The stand of the Finnish and Maltese authorities is firm to the point of being pig-headed. It is the latter because it seems to run in the face of simple logic. If the old system was within the parameters of that stipulated by the EU, why did they agree to change it?
No logical reply has been given by the government. Its position is simply that VAT refunds would cost approximately €50 million, and that if such refunds were given they would have to be financed by other taxation, or by an increase in the national debt, burdening further the already creaking future generations. The tax shifting argument is another one which does not stand up to simple logic. The taxpayers who bought cars do not represent the whole base of taxpayers. They were charged VAT on their registration tax specifically, not as part of the collectivity.
Clearly, the government is peddling this argument simply to set taxpayers against the would-be beneficiaries from VAT refunds - that is, those who might have been wrongly made to pay a tax on tax.
In this latter regard there can be no room for disagreement - VAT on car registration tax is a tax on tax. The Minister of Finance must have had his tongue in his cheek when he declared that one tax is paid by car importers and the other by consumers.
The affair will go to court and that not simply because the Labour Party has made a political meal out of the issue. Without any local party lifting a finger, some consumer or other would have initiated a test case.
There is every reason to do so after the reply given by the European Taxation Commissioner Laszlo Kovacs to a parliamentary question by Labour MEP Louis Grech.
Taxpayers, he said, must exercise their right in accordance with the procedures provided for similar refunds in national law, as at present there is no common or harmonised set of substantive or procedural Community rules governing remedies for the enforcement of Community law.
It is, the Commissioner continued, for the national courts to apply domestic rules, which must ensure that taxes levied in breach of EU law are reimbursed.
The sting is in the tail. Once the government agreed to change the system of taxing cars after being required to do so by the EU, it implicitly conceded that it was levying a tax in breach of EU laws.
Really and truly, would the EU have acted back in 2007 had it not been certain of the breaches by the indicated countries?

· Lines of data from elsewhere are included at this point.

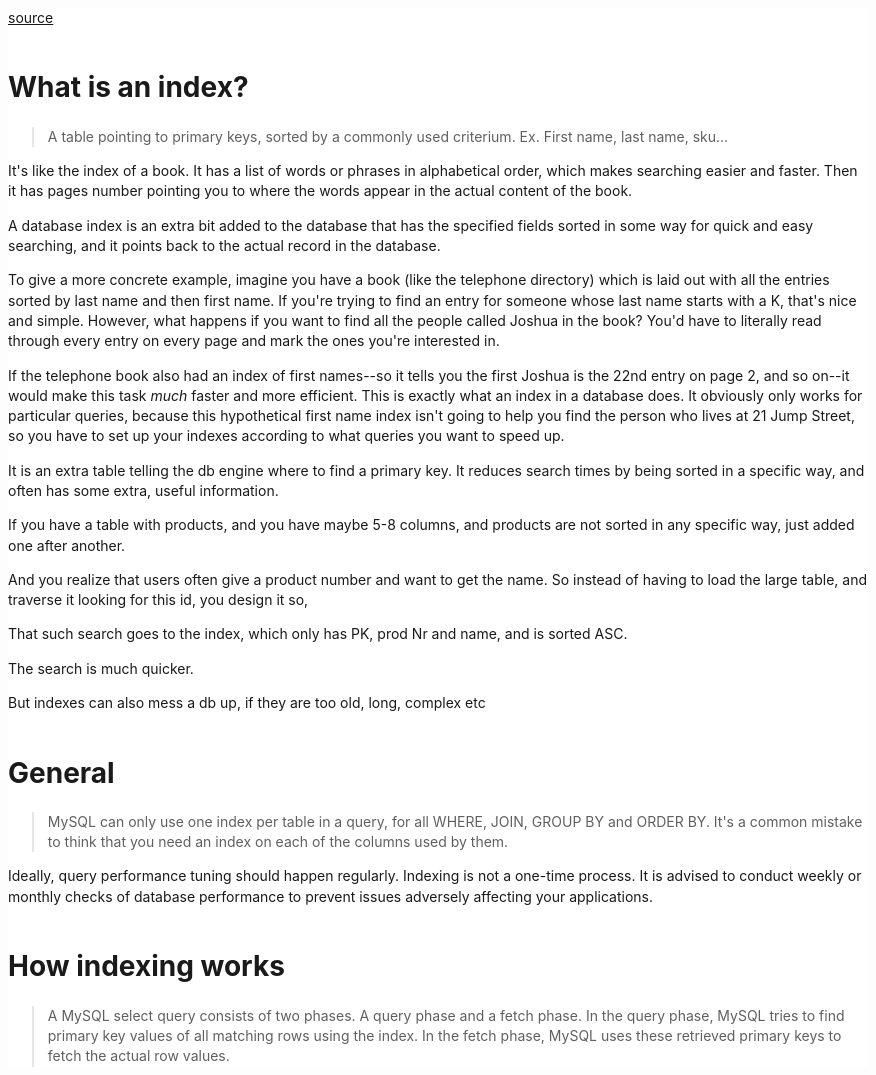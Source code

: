 
[source](https://databasedive.com/mysql-indexing-best-practices-779282b0995b)

# What is an index?

> A table pointing to primary keys, sorted by a commonly used criterium. Ex. First name, last name, sku...

It's like the index of a book. It has a list of words or phrases in alphabetical order, which makes searching easier and faster. Then it has pages number pointing you to where the words appear in the actual content of the book.

A database index is an extra bit added to the database that has the specified fields sorted in some way for quick and easy searching, and it points back to the actual record in the database.

To give a more concrete example, imagine you have a book (like the telephone directory) which is laid out with all the entries sorted by last name and then first name. If you're trying to find an entry for someone whose last name starts with a K, that's nice and simple. However, what happens if you want to find all the people called Joshua in the book? You'd have to literally read through every entry on every page and mark the ones you're interested in.

If the telephone book also had an index of first names--so it tells you the first Joshua is the 22nd entry on page 2, and so on--it would make this task _much_ faster and more efficient. This is exactly what an index in a database does. It obviously only works for particular queries, because this hypothetical first name index isn't going to help you find the person who lives at 21 Jump Street, so you have to set up your indexes according to what queries you want to speed up.

It is an extra table telling the db engine where to find a primary key. It reduces search times by being sorted in a specific way, and often has some extra, useful information.

If you have a table with products, and you have maybe 5-8 columns, and products are not sorted in any specific way, just added one after another.

And you realize that users often give a product number and want to get the name. So instead of having to load the large table, and traverse it looking for this id, you design it so,

That such search goes to the index, which only has PK, prod Nr and name, and is sorted ASC.

The search is much quicker.

But indexes can also mess a db up, if they are too old, long, complex etc

# General

> MySQL can only use one index per table in a query, for all WHERE, JOIN, GROUP BY and ORDER BY. It's a common mistake to think that you need an index on each of the columns used by them.

Ideally, query performance tuning should happen regularly.
Indexing is not a one-time process. It is advised to conduct weekly or monthly checks of database performance to prevent issues adversely affecting your applications.

# How indexing works

> A MySQL select query consists of two phases. A query phase and a fetch phase. In the query phase, MySQL tries to find primary key values of all matching rows using the index. In the fetch phase, MySQL uses these retrieved primary keys to fetch the actual row values.
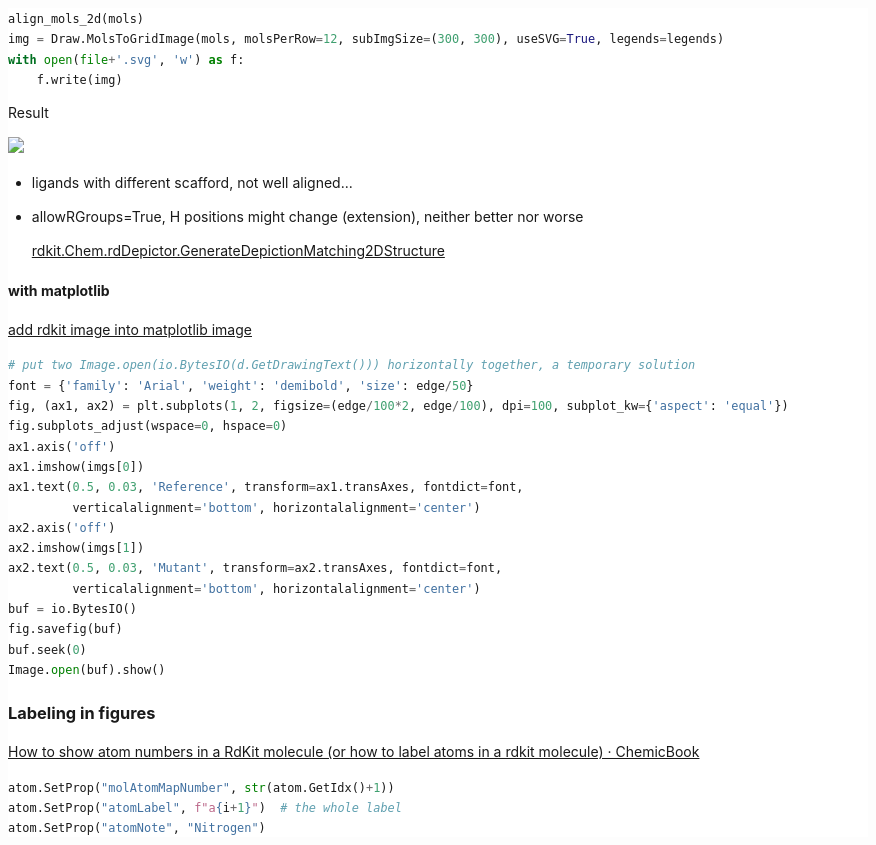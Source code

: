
 ```python
align_mols_2d(mols)
img = Draw.MolsToGridImage(mols, molsPerRow=12, subImgSize=(300, 300), useSVG=True, legends=legends)
with open(file+'.svg', 'w') as f:
    f.write(img)
```

Result

![](https://cdn.jsdelivr.net/gh/gxf1212/notes@master/research/Programming-Preparation.assets/draw-library.png)

- ligands with different scafford, not well aligned...

- allowRGroups=True, H positions might change (extension), neither better nor worse

  [rdkit.Chem.rdDepictor.GenerateDepictionMatching2DStructure](https://www.rdkit.org/docs/source/rdkit.Chem.rdDepictor.html#rdkit.Chem.rdDepictor.GenerateDepictionMatching2DStructure)

#### with matplotlib

[add rdkit image into matplotlib image](https://gist.github.com/iwatobipen/1b384d145024663151b3252bf16d2aa8) 

```python
# put two Image.open(io.BytesIO(d.GetDrawingText())) horizontally together, a temporary solution
font = {'family': 'Arial', 'weight': 'demibold', 'size': edge/50}
fig, (ax1, ax2) = plt.subplots(1, 2, figsize=(edge/100*2, edge/100), dpi=100, subplot_kw={'aspect': 'equal'})
fig.subplots_adjust(wspace=0, hspace=0)
ax1.axis('off')
ax1.imshow(imgs[0])
ax1.text(0.5, 0.03, 'Reference', transform=ax1.transAxes, fontdict=font,
         verticalalignment='bottom', horizontalalignment='center')
ax2.axis('off')
ax2.imshow(imgs[1])
ax2.text(0.5, 0.03, 'Mutant', transform=ax2.transAxes, fontdict=font,
         verticalalignment='bottom', horizontalalignment='center')
buf = io.BytesIO()
fig.savefig(buf)
buf.seek(0)
Image.open(buf).show()
```

### Labeling in figures

[How to show atom numbers in a RdKit molecule (or how to label atoms in a rdkit molecule) · ChemicBook](https://chemicbook.com/2021/03/01/how-to-show-atom-numbers-in-rdkit-molecule.html)

```python
atom.SetProp("molAtomMapNumber", str(atom.GetIdx()+1))
atom.SetProp("atomLabel", f"a{i+1}")  # the whole label
atom.SetProp("atomNote", "Nitrogen")
```

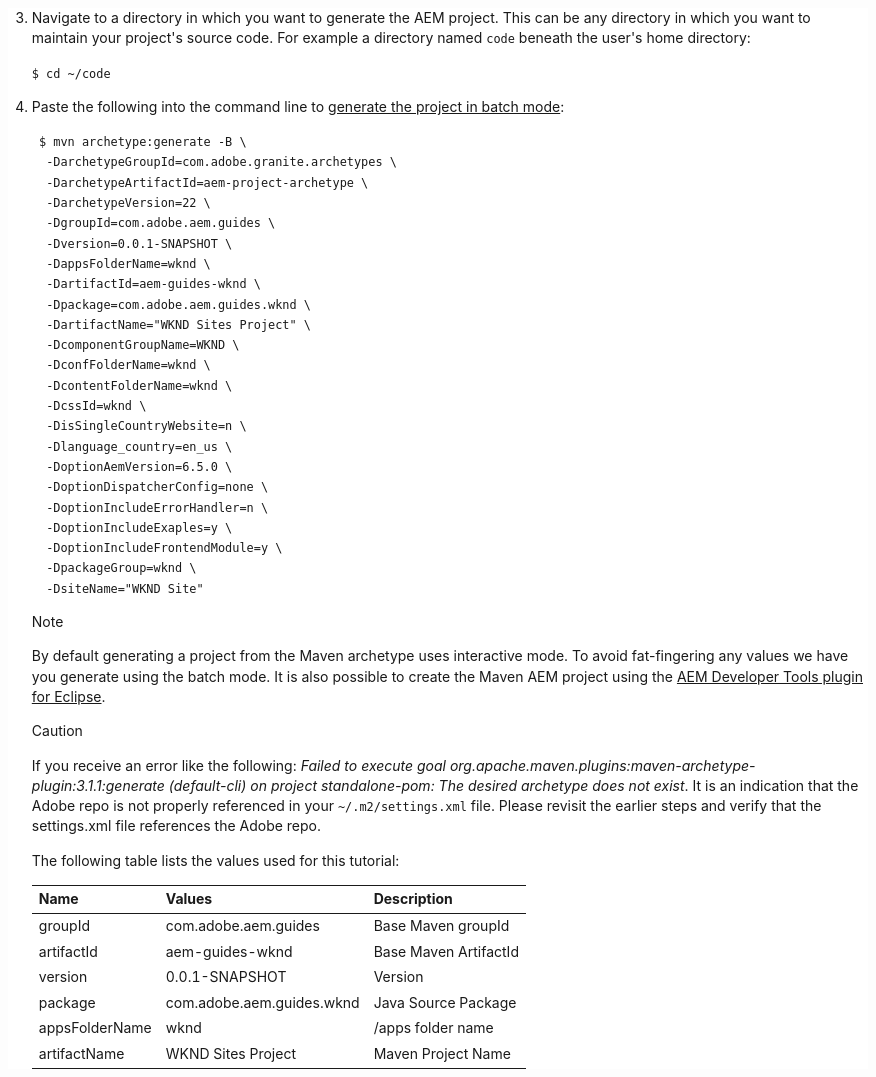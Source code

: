 3. Navigate to a directory in which you want to generate the AEM project. This can be any directory in which you want to maintain your project's source code. For example a directory named `code` beneath the user's home directory:

    ```shell
    $ cd ~/code
    ```

4. Paste the following into the command line to [generate the project in batch mode](https://maven.apache.org/archetype/maven-archetype-plugin/examples/generate-batch.html):

   ```shell
    $ mvn archetype:generate -B \
     -DarchetypeGroupId=com.adobe.granite.archetypes \
     -DarchetypeArtifactId=aem-project-archetype \
     -DarchetypeVersion=22 \
     -DgroupId=com.adobe.aem.guides \
     -Dversion=0.0.1-SNAPSHOT \
     -DappsFolderName=wknd \
     -DartifactId=aem-guides-wknd \
     -Dpackage=com.adobe.aem.guides.wknd \
     -DartifactName="WKND Sites Project" \
     -DcomponentGroupName=WKND \
     -DconfFolderName=wknd \
     -DcontentFolderName=wknd \
     -DcssId=wknd \
     -DisSingleCountryWebsite=n \
     -Dlanguage_country=en_us \
     -DoptionAemVersion=6.5.0 \
     -DoptionDispatcherConfig=none \
     -DoptionIncludeErrorHandler=n \
     -DoptionIncludeExaples=y \
     -DoptionIncludeFrontendModule=y \
     -DpackageGroup=wknd \
     -DsiteName="WKND Site"
   ```

   >[!NOTE]
   >
   >By default generating a project from the Maven archetype uses interactive mode. To avoid fat-fingering any values we have you generate using the batch mode. It is also possible to create the Maven AEM project using the [AEM Developer Tools plugin for Eclipse](https://helpx.adobe.com/experience-manager/6-5/sites/developing/using/aem-eclipse.html).

   >[!CAUTION]
   >
   >If you receive an error like the following: *Failed to execute goal org.apache.maven.plugins:maven-archetype-plugin:3.1.1:generate (default-cli) on project standalone-pom: The desired archetype does not exist*. It is an indication that the Adobe repo is not properly referenced in your `~/.m2/settings.xml` file. Please revisit the earlier steps and verify that the settings.xml file references the Adobe repo.

   The following table lists the values used for this tutorial:

    | Name                        | Values | Description |
    ------------------------------|---------|--------------------
    | groupId                     | com.adobe.aem.guides       | Base Maven groupId |
    | artifactId                  | aem-guides-wknd            | Base Maven ArtifactId |
    | version                     | 0.0.1-SNAPSHOT             | Version |
    | package                     | com.adobe.aem.guides.wknd  | Java Source Package |
    | appsFolderName              | wknd                       | /apps folder name |
    | artifactName                | WKND Sites Project         | Maven Project Name |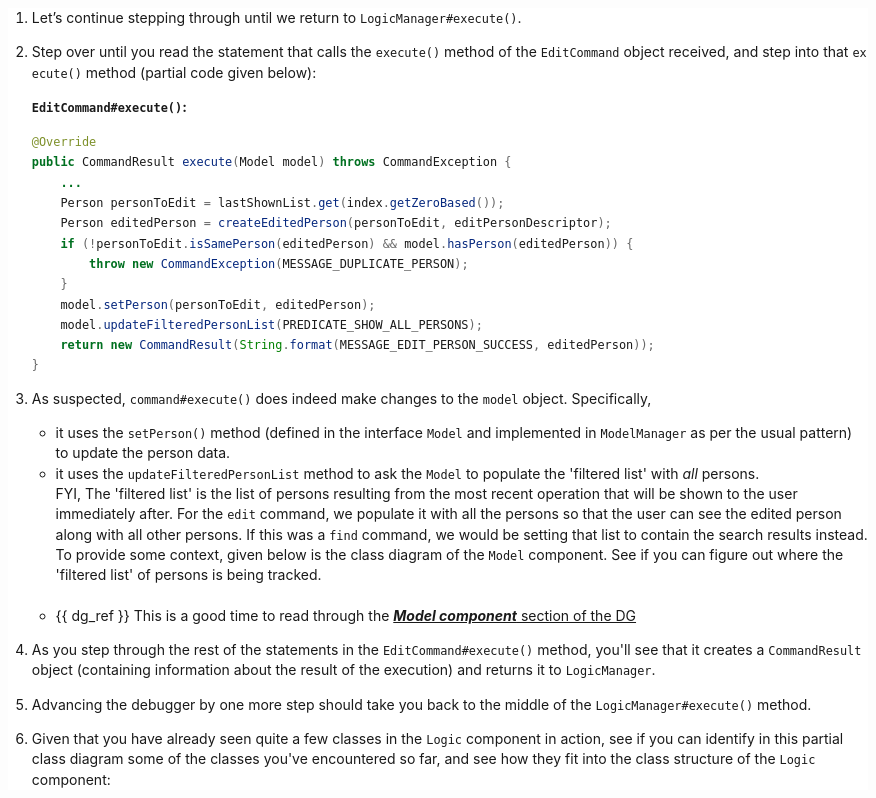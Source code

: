<annotate src="images/tracing/LogicSequenceDiagramImproved.png" width="900" alt="Tracing edit command">
    <a-point x="90%" y="79%"  label="<b>T8</b>"/>
    <a-point x="22%" y="86.5%" content="After executing the `EditCommand` it returns a `CommandResult` which contains feedback that will be displayed to the user later." color = "RED" label="<b>T9</b>"/>
</annotate>

1. Let’s continue stepping through until we return to `LogicManager#execute()`.

1. Step over until you read the statement that calls the `execute()` method of the `EditCommand` object received, and step into that `execute()` method (partial code given below):

   **`EditCommand#execute()`:**
   ```java
   @Override
   public CommandResult execute(Model model) throws CommandException {
       ...
       Person personToEdit = lastShownList.get(index.getZeroBased());
       Person editedPerson = createEditedPerson(personToEdit, editPersonDescriptor);
       if (!personToEdit.isSamePerson(editedPerson) && model.hasPerson(editedPerson)) {
           throw new CommandException(MESSAGE_DUPLICATE_PERSON);
       }
       model.setPerson(personToEdit, editedPerson);
       model.updateFilteredPersonList(PREDICATE_SHOW_ALL_PERSONS);
       return new CommandResult(String.format(MESSAGE_EDIT_PERSON_SUCCESS, editedPerson));
   }
   ```

1. As suspected, `command#execute()` does indeed make changes to the `model` object. Specifically,
   * it uses the `setPerson()` method (defined in the interface `Model` and implemented in `ModelManager` as per the usual pattern) to update the person data.
   * it uses the `updateFilteredPersonList` method to ask the `Model` to populate the 'filtered list' with _all_ persons.<br>
     FYI, The 'filtered list' is the list of persons resulting from the most recent operation that will be shown to the user immediately after. For the `edit` command, we populate it with all the persons so that the user can see the edited person along with all other persons. If this was a `find` command, we would be setting that list to contain the search results instead.<br>
     To provide some context, given below is the class diagram of the `Model` component. See if you can figure out where the 'filtered list' of persons is being tracked.<br>
     <pic src="https://se-education.org/addressbook-level3/images/ModelClassDiagram.png" width="450" /><br>
   * {{ dg_ref }} This is a good time to read through the [**_Model component_** section of the DG](https://se-education.org/addressbook-level3/DeveloperGuide.html#model-component)

1. As you step through the rest of the statements in the `EditCommand#execute()` method, you'll see that it creates a `CommandResult` object (containing information about the result of the execution) and returns it to `LogicManager`.<br>

1. Advancing the debugger by one more step should take you back to the middle of the `LogicManager#execute()` method.<br>

1. Given that you have already seen quite a few classes in the `Logic` component in action, see if you can identify in this partial class diagram some of the classes you've encountered so far, and see how they fit into the class structure of the `Logic` component:
    <pic src="https://se-education.org/addressbook-level3/images/LogicClassDiagram.png" width="550"/>
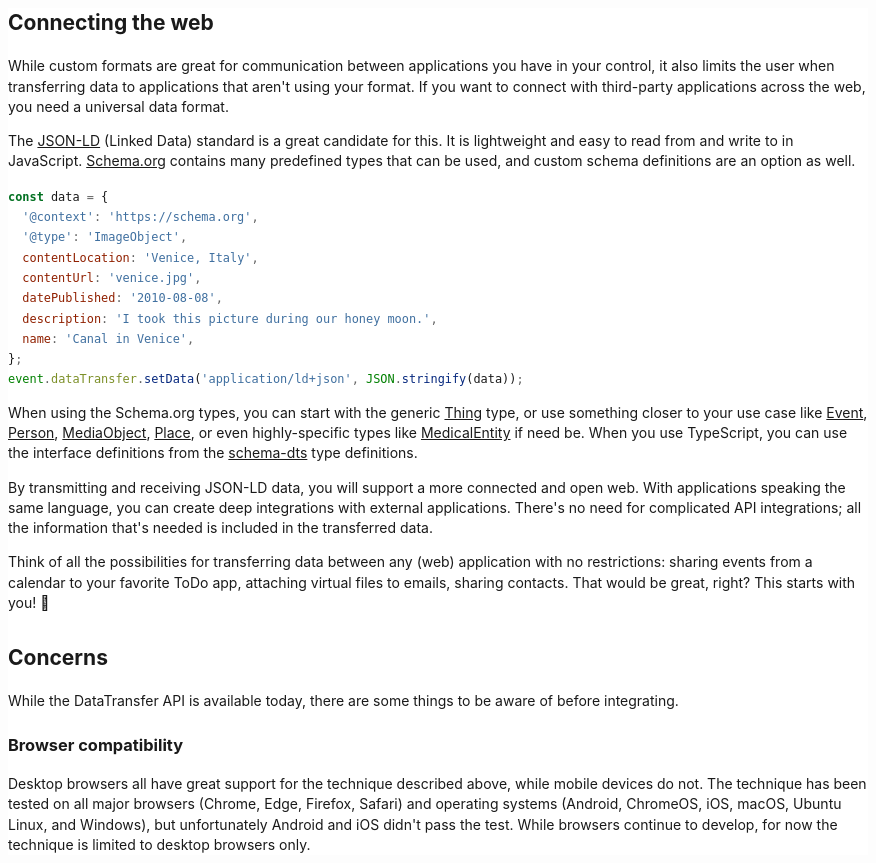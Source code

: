 ## Connecting the web

While custom formats are great for communication between applications you have in your control, it
also limits the user when transferring data to applications that aren't using your format. If you want to
connect with third-party applications across the web, you need a universal data format.

The [JSON-LD](https://json-ld.org/) (Linked Data) standard is a great candidate for this. It is
lightweight and easy to read from and write to in JavaScript. [Schema.org](https://schema.org) contains many
predefined types that can be used, and custom schema definitions are an option as well.

```js
const data = {
  '@context': 'https://schema.org',
  '@type': 'ImageObject',
  contentLocation: 'Venice, Italy',
  contentUrl: 'venice.jpg',
  datePublished: '2010-08-08',
  description: 'I took this picture during our honey moon.',
  name: 'Canal in Venice',
};
event.dataTransfer.setData('application/ld+json', JSON.stringify(data));
```

When using the Schema.org types, you can start with the generic [Thing](https://schema.org/Thing) type,
or use something closer to your use case like [Event](https://schema.org/Event), [Person](https://schema.org/Person),
[MediaObject](https://schema.org/MediaObject), [Place](https://schema.org/Place), or even highly-specific types like
[MedicalEntity](https://schema.org/MedicalEntity) if need be. When you use TypeScript, you can use the
interface definitions from the [schema-dts](https://github.com/google/schema-dts) type definitions.

By transmitting and receiving JSON-LD data, you will support a more connected and open web. With
applications speaking the same language, you can create deep integrations with external
applications. There's no need for complicated API integrations; all the information that's needed is
included in the transferred data.

Think of all the possibilities for transferring data between any (web) application with no
restrictions: sharing events from a calendar to your favorite ToDo app, attaching virtual files to
emails, sharing contacts. That would be great, right? This starts with you! 🙌

## Concerns

While the DataTransfer API is available today, there are some things to be aware of before integrating.

### Browser compatibility

Desktop browsers all have great support for the technique described above, while mobile devices do
not. The technique has been tested on all major browsers (Chrome, Edge, Firefox, Safari) and
operating systems (Android, ChromeOS, iOS, macOS, Ubuntu Linux, and Windows), but unfortunately Android
and iOS didn't pass the test. While browsers continue to develop, for now the technique is limited
to desktop browsers only.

It is understandable that the Finance Ministry will not welcome the prospect, for a prospect it still is, of burdening the fiscal outturn with further and unplanned expenditure approaching €50 million. But if the government erred, it has to rectify its error.
It isn't simply a matter of moral right, as suggested by one of the government party's own European Parliament candidates.
It is a matter of common decency. It will be surprising if the local courts do not rule that way because of some arcane legal argument.